カール教会に来るまでの道のりは雨です。会場の入り口に到着した時には、門の前に人だかりが出来ており、今か今かと開門を待っている状況でした。10分位待ったでしょうか、門は開かれました。中に入ると暗い教会の中ですが、教会の祭壇部がステージとされており、その部分が明るく照らされて幻想的な雰囲気を醸し出しています。カール教会は中が円形断面の広い教会でした。そんな内部に、天井画の改修のために組まれた足場があるために、細長く客席が配置されています。教会の礼拝用の席を使用しており、1席の前後方向も広いです。客席の長さは、大ホール並みの距離があると感じました。しかも天井の高い大空間です。マイミクさんがこのコンサートを聴いたときに「真ん中付近に座ったら音が小さく感じた」と言われていたのが良く理解できました。
座った座席は、最前列の中央付近です。上の話を聴いていましたので、事前にリクエストをしておいたものです。

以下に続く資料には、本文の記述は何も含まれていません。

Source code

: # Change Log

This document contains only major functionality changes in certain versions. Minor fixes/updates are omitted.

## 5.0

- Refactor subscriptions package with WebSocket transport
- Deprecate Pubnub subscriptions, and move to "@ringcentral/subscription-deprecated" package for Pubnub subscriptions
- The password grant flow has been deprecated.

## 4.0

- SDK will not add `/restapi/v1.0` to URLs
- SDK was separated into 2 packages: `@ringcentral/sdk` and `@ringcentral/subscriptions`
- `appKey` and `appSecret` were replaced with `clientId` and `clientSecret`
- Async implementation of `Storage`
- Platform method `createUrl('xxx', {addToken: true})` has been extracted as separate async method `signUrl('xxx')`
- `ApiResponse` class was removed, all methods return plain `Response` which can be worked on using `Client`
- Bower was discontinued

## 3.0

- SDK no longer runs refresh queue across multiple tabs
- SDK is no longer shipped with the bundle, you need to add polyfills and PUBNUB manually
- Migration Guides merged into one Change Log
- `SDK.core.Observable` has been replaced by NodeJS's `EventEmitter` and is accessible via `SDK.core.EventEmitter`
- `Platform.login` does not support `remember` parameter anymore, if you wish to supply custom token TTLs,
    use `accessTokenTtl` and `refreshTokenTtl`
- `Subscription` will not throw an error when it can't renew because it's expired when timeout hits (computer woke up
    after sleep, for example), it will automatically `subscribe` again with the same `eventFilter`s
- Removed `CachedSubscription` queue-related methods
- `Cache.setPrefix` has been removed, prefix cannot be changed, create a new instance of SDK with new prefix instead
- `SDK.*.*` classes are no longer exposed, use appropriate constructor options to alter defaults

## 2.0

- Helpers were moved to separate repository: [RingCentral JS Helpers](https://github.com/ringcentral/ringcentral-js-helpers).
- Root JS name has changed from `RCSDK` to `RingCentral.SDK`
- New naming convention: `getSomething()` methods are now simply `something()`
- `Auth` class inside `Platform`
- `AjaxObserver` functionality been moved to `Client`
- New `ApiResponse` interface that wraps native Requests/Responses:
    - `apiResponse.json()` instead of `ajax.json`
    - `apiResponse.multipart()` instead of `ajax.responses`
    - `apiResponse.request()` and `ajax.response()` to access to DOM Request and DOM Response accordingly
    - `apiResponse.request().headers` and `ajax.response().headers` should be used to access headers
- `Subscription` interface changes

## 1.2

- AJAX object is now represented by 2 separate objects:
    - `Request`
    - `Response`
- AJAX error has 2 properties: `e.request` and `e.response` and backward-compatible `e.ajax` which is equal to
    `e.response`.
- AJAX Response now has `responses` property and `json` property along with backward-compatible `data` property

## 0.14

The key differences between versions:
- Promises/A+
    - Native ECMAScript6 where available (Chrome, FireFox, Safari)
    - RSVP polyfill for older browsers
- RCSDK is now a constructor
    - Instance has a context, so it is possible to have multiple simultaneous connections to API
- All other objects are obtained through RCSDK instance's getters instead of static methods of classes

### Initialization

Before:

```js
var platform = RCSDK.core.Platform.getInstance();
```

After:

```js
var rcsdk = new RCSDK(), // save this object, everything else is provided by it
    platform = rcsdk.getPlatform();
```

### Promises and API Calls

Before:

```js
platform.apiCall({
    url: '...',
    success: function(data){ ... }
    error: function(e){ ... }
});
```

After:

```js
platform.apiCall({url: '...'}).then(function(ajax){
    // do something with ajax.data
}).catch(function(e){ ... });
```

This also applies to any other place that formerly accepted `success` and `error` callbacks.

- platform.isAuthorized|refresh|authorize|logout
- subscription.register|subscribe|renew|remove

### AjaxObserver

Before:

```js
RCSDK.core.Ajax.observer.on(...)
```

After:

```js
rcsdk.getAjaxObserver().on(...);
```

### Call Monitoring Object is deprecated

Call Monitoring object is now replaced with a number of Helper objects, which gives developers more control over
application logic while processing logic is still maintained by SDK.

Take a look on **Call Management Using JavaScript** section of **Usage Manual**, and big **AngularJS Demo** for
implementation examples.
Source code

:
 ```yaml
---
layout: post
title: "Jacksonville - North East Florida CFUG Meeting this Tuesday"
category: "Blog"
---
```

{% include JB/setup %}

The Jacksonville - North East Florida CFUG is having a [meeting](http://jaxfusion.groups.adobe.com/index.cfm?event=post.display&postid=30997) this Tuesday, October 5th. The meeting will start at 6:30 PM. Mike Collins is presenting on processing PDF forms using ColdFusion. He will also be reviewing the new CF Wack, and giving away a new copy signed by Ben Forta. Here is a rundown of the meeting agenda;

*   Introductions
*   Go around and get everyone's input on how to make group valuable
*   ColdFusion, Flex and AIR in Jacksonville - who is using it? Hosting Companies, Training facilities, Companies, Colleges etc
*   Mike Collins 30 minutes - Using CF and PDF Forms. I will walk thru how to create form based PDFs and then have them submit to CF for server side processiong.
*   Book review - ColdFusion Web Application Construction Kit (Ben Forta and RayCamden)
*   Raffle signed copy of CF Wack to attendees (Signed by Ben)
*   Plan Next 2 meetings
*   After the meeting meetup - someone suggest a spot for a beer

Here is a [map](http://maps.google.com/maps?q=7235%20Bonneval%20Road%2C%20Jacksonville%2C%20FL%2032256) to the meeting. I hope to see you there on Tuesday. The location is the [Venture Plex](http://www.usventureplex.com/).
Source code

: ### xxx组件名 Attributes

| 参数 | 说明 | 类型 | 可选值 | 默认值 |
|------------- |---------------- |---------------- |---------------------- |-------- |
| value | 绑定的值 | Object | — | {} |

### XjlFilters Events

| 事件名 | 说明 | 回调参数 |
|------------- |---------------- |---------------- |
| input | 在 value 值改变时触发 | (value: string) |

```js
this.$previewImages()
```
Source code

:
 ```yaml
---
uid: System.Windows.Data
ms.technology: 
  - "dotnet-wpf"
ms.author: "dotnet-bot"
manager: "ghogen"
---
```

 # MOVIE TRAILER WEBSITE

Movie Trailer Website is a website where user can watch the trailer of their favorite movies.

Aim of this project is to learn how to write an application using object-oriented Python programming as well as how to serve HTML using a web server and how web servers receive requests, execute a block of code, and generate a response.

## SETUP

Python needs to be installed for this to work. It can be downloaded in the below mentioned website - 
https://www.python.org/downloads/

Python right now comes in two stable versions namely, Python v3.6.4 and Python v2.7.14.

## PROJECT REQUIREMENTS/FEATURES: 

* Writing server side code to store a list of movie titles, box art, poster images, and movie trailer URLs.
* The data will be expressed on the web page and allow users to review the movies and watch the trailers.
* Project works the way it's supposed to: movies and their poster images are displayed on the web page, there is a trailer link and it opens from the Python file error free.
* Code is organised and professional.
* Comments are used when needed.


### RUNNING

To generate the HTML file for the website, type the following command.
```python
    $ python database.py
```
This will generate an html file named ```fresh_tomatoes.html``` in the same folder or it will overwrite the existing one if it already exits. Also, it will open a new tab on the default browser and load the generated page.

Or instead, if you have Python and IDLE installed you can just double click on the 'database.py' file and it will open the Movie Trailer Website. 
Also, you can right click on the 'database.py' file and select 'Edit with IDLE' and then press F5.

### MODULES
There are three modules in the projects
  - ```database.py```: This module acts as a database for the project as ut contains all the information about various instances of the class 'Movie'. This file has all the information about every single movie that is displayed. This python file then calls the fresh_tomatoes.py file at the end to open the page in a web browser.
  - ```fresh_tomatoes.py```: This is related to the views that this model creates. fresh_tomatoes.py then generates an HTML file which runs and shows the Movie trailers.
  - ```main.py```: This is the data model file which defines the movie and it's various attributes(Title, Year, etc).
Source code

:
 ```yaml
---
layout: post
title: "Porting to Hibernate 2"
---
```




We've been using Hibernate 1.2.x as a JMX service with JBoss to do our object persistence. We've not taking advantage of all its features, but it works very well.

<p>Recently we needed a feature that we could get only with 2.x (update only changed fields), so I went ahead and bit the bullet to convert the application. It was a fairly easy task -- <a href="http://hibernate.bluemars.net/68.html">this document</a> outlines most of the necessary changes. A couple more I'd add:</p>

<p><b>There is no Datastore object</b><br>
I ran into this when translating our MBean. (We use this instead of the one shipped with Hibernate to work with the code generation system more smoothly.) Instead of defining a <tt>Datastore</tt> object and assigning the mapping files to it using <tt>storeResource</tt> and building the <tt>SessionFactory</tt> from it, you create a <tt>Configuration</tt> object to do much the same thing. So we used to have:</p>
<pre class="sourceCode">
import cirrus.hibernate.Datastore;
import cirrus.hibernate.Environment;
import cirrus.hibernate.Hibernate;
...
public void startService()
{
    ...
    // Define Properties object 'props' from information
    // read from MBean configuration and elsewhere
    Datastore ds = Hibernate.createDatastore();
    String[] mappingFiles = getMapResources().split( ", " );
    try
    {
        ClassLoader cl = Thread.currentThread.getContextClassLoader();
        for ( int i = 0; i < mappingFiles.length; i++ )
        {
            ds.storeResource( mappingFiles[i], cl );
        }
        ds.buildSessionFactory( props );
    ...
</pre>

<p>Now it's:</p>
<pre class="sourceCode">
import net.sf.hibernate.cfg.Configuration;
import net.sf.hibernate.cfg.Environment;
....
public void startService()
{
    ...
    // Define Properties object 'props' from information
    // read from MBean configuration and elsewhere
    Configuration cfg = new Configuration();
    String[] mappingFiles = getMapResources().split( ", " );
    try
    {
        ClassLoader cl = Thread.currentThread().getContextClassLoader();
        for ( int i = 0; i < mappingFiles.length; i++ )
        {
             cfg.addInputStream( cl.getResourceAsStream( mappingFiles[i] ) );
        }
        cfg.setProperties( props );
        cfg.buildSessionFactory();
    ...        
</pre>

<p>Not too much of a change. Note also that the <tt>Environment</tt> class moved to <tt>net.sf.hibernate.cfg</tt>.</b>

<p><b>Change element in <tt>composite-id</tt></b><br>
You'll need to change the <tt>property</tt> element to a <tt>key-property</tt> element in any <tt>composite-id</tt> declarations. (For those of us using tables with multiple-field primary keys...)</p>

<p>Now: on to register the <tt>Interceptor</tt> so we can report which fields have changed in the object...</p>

この位置からコンマスまでが約5m、合唱までが約10mと自分の好みからするとベストな距離感でした。教会のこの雰囲気、ライトアップによる演出などから自然と気分は高まってきます。いけそうな雰囲気とでも言えばよいでしょうか。雰囲気の良い場所では、食事がよりおいしく感じるのと同様に、心惹かれる場所で聴く音楽は、きっとよいはずだと思えたのです。
演奏が始まると、この直感がジャストであったことを実感します。演奏は20名程度の小編成オケが古楽器で演奏し、4名のメインと10数名の合唱の小さな編成によるものでしたが、教会の音響に助けられてか、フルオケ並みのスケール感です。古楽器の素朴で澄んだ音が教会の響きを伴って、とても心地よい音色に感じます。好きな曲だったこともあると思います。教会に興味を持っていたこともあると思います。そんなことも含めて至福のときをすごせたようです。
帰りには、先ほど聴いた音を思い浮かべながら帰路につきます。ふと気がつくと「よかったな〜」と何回もひとりごとをつぶやきながら、行き先とは違う方向に向かって歩いていました。